The final step in implementing an observability plan is a specific toolset or observability platform. The difference between the two can be subtle:
- Specific tools: Possess monitoring features that can be used to support observability, but rely on a human operator or a separate software layer to support collective analysis. A toolset approach will typically require considerable customization, but will accommodate existing software and data sources.
- An observability platform: It is an integrated software application that collects information, performs analysis including KPI derivations, and presents actionable results to trading users. A platform may still require customization to accommodate all available data sources, and may also restrict the way data is integrated.

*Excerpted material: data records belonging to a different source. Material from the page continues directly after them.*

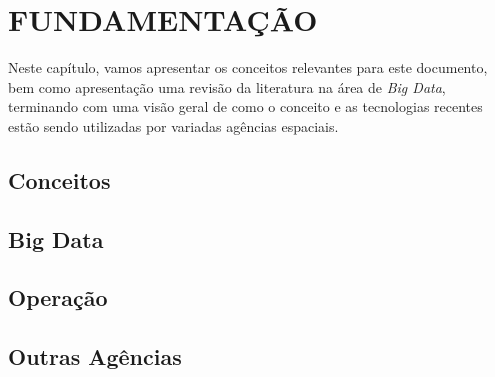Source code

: 
\chapter{FUNDAMENTAÇÃO}

Neste capítulo, vamos apresentar os conceitos relevantes para este documento, bem como apresentação uma revisão da literatura na área de \textit{Big Data}, terminando com uma visão geral de como o conceito e as tecnologias recentes estão sendo utilizadas por variadas agências espaciais.

\section{Conceitos}

\section{Big Data}

\section{Operação}

\section{Outras Agências}


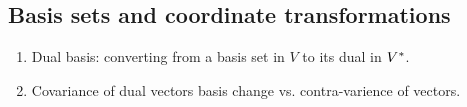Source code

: \subsection{Basis sets and coordinate transformations}
\begin{enumerate}
    \item Dual basis: converting from a basis set in $V$ to its dual in $V^{*}$.
    \item Covariance of dual vectors basis change vs. contra-varience of vectors.
\end{enumerate}

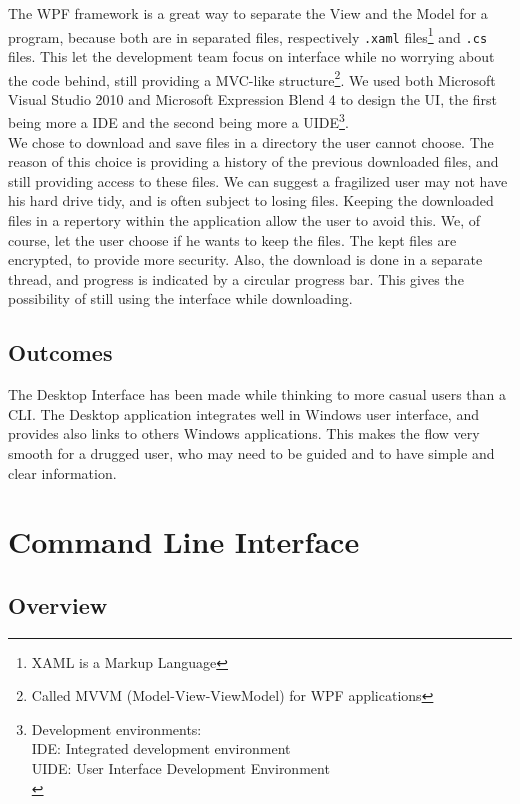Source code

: \documentclass[a4paper,12pt, twocolumn]{article}
\begin{document}
The WPF framework is a great way to separate the View and the Model for a program, because both are in separated files, respectively \verb$.xaml$ files\footnote{XAML is a Markup Language} and \verb$.cs$ files. This let the development team focus on interface while no worrying about the code behind, still providing a MVC-like structure\footnote{Called MVVM (Model-View-ViewModel) for WPF applications}. We used both Microsoft Visual Studio 2010 and Microsoft Expression Blend 4 to design the UI, the first being more a IDE and the second being more a UIDE\footnote{Development environments:\\IDE: Integrated development environment\\UIDE: User Interface Development Environment\\}.\\

We chose to download and save files in a directory the user cannot choose. The reason of this choice is providing a history of the previous downloaded files, and still providing access to these files. We can suggest a fragilized user may not have his hard drive tidy, and is often subject to losing files. Keeping the downloaded files in a repertory within the application allow the user to avoid this. We, of course, let the user choose if he wants to keep the files. The kept files are encrypted, to provide more security. Also, the download is done in a separate thread, and progress is indicated by a circular progress bar. This gives the possibility of still using the interface while downloading.

\subsection*{Outcomes}
The Desktop Interface has been made while thinking to more casual users than a CLI. The Desktop application integrates well in Windows user interface, and provides also links to others Windows applications. This makes the flow very smooth for a drugged user, who may need to be guided and to have simple and clear information.\\



\section*{Command Line Interface}\label{cli}

\subsection*{Overview}
\end{document}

Remember that the value of observability depends on following a plan, with at least those three implementation steps in an organized way. Omitting or skimping on it, will put the concept at risk, and the investment in it.
Observability for e-commerce
If you are looking to implement an observability plan for your e-commerce business or need to improve the current practices of the responsible team, these may be the benefits of doing so:
- Create and retain satisfied customers. By improving the observability of your environments, you'll be able to better understand where the friction lies and fix unexpected issues on the path to purchase before they impact business outcomes.
- Detect fraudulent activities to protect customers. Know immediately when suspicious activity increases in user behavior, but also know what to do next. Confidently establish configurable risk protocols, protecting the business and your customers.
- Deliver first-rate customer experiences. Monitor ad performance, customer wait times, inventory turnover, and more to ensure enjoyable customer interactions. Use real-time consumer insights to continually adjust and make improvements.
- Preserve revenue and manage costs. Whether it's an increase in ad spend, customer acquisition costs, or a drop in average order value, you'll be able to discover and correct the key factors to get revenue back on track. From losing a few dollars to losing thousands, by identifying and alleviating gaps no matter the size.
Now is your turn!
Now that you know what observability is, its benefits and importance, we are sure that you will be able to make a better decision on the strategy and plan to follow.
Pursuing observability for your eCommerce ecosystem is a good start, but it's also true that ensuring observability can pose significant business challenges.
Observability must ingest and sort through huge amounts of data and then perform analysis to provide clear and actionable results. But the sheer volume of raw data, especially from multiple sources, makes analysis difficult, and the resulting output is of little value if it doesn't actually tell the business everything it wants to know.